To preview or buy *Making Number Talks Matter *and* Digging Deeper: Making Number Talks Matter Even More* go to Stenhouse.com.

**Nate Butler: ** This is Teacher's Corner from Stenhouse Publishers.

**Ruth Parker: ** We want number talks to be all about sense-making, and for most kids, the standard algorithm has been recipes that they've memorized without having any idea why.

**Cathy Humphreys: ** There's no perfect number talk and that what number talks are about thinking, listening to kids, and always keeping an eye on getting students' thinking to the forefront rather than my thinking.
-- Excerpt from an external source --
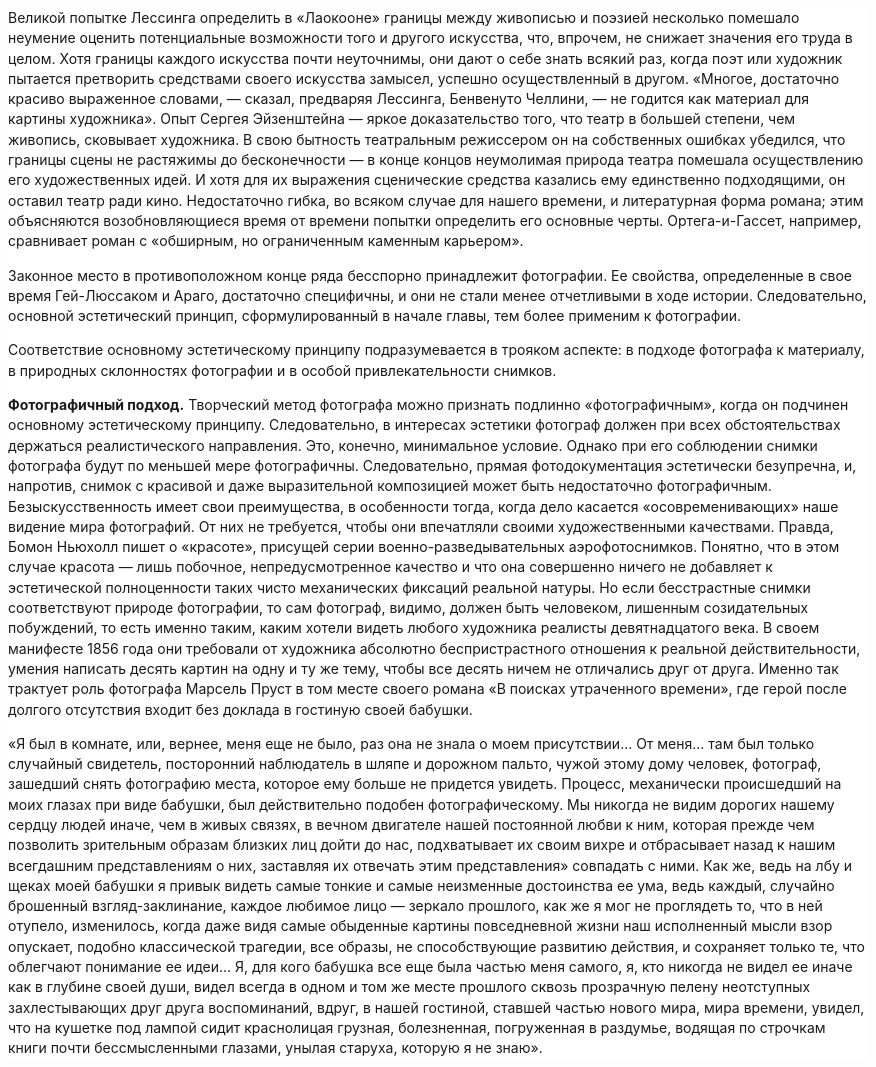 Великой попытке Лессинга определить в «Лаокооне» границы между живописью и поэзией несколько помешало неумение оценить потенциальные возможности того и другого искусства, что, впрочем, не снижает значения его труда в целом. Хотя границы каждого искусства почти неуточнимы, они дают о себе знать всякий раз, когда поэт или художник пытается претворить средствами своего искусства замысел, успешно осуществленный в другом. «Многое, достаточно красиво выраженное словами, — сказал, предваряя Лессинга, Бенвенуто Челлини, — не годится как материал для картины художника». Опыт Сергея Эйзенштейна — яркое доказательство того, что театр в большей степени, чем живопись, сковывает художника. В свою бытность театральным режиссером он на собственных ошибках убедился, что границы сцены не растяжимы до бесконечности — в конце концов неумолимая природа театра помешала осуществлению его художественных идей. И хотя для их выражения сценические средства казались ему единственно подходящими, он оставил театр ради кино. Недостаточно гибка, во всяком случае для нашего времени, и литературная форма романа; этим объясняются возобновляющиеся время от времени попытки определить его основные черты. Ортега-и-Гассет, например, сравнивает роман с «обширным, но ограниченным каменным карьером».

Законное место в противоположном конце ряда бесспорно принадлежит фотографии. Ее свойства, определенные в свое время Гей-Люссаком и Араго, достаточно специфичны, и они не стали менее отчетливыми в ходе истории. Следовательно, основной эстетический принцип, сформулированный в начале главы, тем более применим к фотографии.

Соответствие основному эстетическому принципу подразумевается в трояком аспекте: в подходе фотографа к материалу, в природных склонностях фотографии и в особой привлекательности снимков.

**Фотографичный подход.**  Творческий метод фотографа можно признать подлинно «фотографичным», когда он подчинен основному эстетическому принципу. Следовательно, в интересах эстетики фотограф должен при всех обстоятельствах держаться реалистического направления. Это, конечно, минимальное условие. Однако при его соблюдении снимки фотографа будут по меньшей мере фотографичны. Следовательно, прямая фотодокументация эстетически безупречна, и, напротив, снимок с красивой и даже выразительной композицией может быть недостаточно фотографичным. Безыскусственность имеет свои преимущества, в особенности тогда, когда дело касается «осовременивающих» наше видение мира фотографий. От них не требуется, чтобы они впечатляли своими художественными качествами. Правда, Бомон Ньюхолл пишет о «красоте», присущей серии военно-разведывательных аэрофотоснимков. Понятно, что в этом случае красота — лишь побочное, непредусмотренное качество и что она совершенно ничего не добавляет к эстетической полноценности таких чисто механических фиксаций реальной натуры. Но если бесстрастные снимки соответствуют природе фотографии, то сам фотограф, видимо, должен быть человеком, лишенным созидательных побуждений, то есть именно таким, каким хотели видеть любого художника реалисты девятнадцатого века. В своем манифесте 1856 года они требовали от художника абсолютно беспристрастного отношения к реальной действительности, умения написать десять картин на одну и ту же тему, чтобы все десять ничем не отличались друг от друга. Именно так трактует роль фотографа Марсель Пруст в том месте своего романа «В поисках утраченного времени», где герой после долгого отсутствия входит без доклада в гостиную своей бабушки.

«Я был в комнате, или, вернее, меня еще не было, раз она не знала о моем присутствии… От меня… там был только случайный свидетель, посторонний наблюдатель в шляпе и дорожном пальто, чужой этому дому человек, фотограф, зашедший снять фотографию места, которое ему больше не придется увидеть. Процесс, механически происшедший на моих глазах при виде бабушки, был действительно подобен фотографическому. Мы никогда не видим дорогих нашему сердцу людей иначе, чем в живых связях, в вечном двигателе нашей постоянной любви к ним, которая прежде чем позволить зрительным образам близких лиц дойти до нас, подхватывает их своим вихре и отбрасывает назад к нашим всегдашним представлениям о них, заставляя их отвечать этим представления» совпадать с ними. Как же, ведь на лбу и щеках моей бабушки я привык видеть самые тонкие и самые неизменные достоинства ее ума, ведь каждый, случайно брошенный взгляд-заклинание, каждое любимое лицо — зеркало прошлого, как же я мог не проглядеть то, что в ней отупело, изменилось, когда даже видя самые обыденные картины повседневной жизни наш исполненный мысли взор опускает, подобно классической трагедии, все образы, не способствующие развитию действия, и сохраняет только те, что облегчают понимание ее идеи… Я, для кого бабушка все еще была частью меня самого, я, кто никогда не видел ее иначе как в глубине своей души, видел всегда в одном и том же месте прошлого сквозь прозрачную пелену неотступных захлестывающих друг друга воспоминаний, вдруг, в нашей гостиной, ставшей частью нового мира, мира времени, увидел, что на кушетке под лампой сидит краснолицая грузная, болезненная, погруженная в раздумье, водящая по строчкам книги почти бессмысленными глазами, унылая старуха, которую я не знаю».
**Nate Butler: ** That's Ruth Parker and Cathy Humphreys, authors of Making Number Talks Matter and Digging Deeper: Making Number Talks Matter Even More. Using number talks in your math instruction will not only create number sense, but also transform how a teacher teaches and a student learns. In today's podcast we'll hear from Ruth and Cathy about their journey writing these two books and how what they learned along the way can help you in your math instruction.

**Cathy Humphreys:** One of the things that we did after we wrote Making Number Talks Matter, is we started watching lots of number talks. And we watched our own number talks and we watched number talks that are online, and we started to see some patterns of things that made us wonder what was going on. We were thinking about equitable participation, for example. How hard it is for teachers to do that. We especially noticed teachers and students both being uncomfortable around making mistakes, and teachers feeling the need to validate students' answers and not feeling comfortable not doing that. And so we wanted to make a new book with some video to address some of the issues that we were noticing.
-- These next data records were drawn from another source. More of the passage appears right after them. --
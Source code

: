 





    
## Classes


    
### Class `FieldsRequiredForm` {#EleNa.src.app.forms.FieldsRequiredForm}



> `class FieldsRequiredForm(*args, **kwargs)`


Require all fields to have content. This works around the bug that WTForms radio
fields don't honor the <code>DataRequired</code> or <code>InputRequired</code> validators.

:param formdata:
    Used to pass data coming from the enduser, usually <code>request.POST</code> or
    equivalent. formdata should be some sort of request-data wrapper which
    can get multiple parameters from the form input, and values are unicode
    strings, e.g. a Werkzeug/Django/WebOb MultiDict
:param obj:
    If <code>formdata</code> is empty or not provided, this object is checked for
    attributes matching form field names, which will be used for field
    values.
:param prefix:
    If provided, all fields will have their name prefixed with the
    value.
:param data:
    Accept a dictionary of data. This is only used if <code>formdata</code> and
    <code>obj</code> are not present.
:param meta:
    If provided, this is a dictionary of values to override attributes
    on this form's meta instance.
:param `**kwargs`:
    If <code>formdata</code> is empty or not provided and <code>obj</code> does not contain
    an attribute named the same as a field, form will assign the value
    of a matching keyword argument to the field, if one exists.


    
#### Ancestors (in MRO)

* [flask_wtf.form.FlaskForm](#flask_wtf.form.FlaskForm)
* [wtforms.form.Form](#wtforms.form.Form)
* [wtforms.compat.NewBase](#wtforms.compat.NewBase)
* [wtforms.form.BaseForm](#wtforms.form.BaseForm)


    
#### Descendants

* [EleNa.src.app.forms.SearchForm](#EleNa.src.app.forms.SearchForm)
**Ruth Parker: ** We also saw kids who were excited about sharing their ideas, but rarely were they interacting with other ideas that came from other students. So there was kind of a flatness that we were seeing and feeling. I have to say both in my own work that I was doing and in what we were watching in classrooms and watching on videos. Was hard book to write because we were having to deal with, so what's troubling us here, and what can we do about it? And it was like, with Making Number Talks Matter, we were writing about things we'd already understood and with this book we were trying to figure things out. So we'd have ideas and we'd think, "Well that's pretty good idea." And then we'd have to go try it out with kids or with teachers to see if it was a good idea or not. So we really learned a lot in the process of writing the book.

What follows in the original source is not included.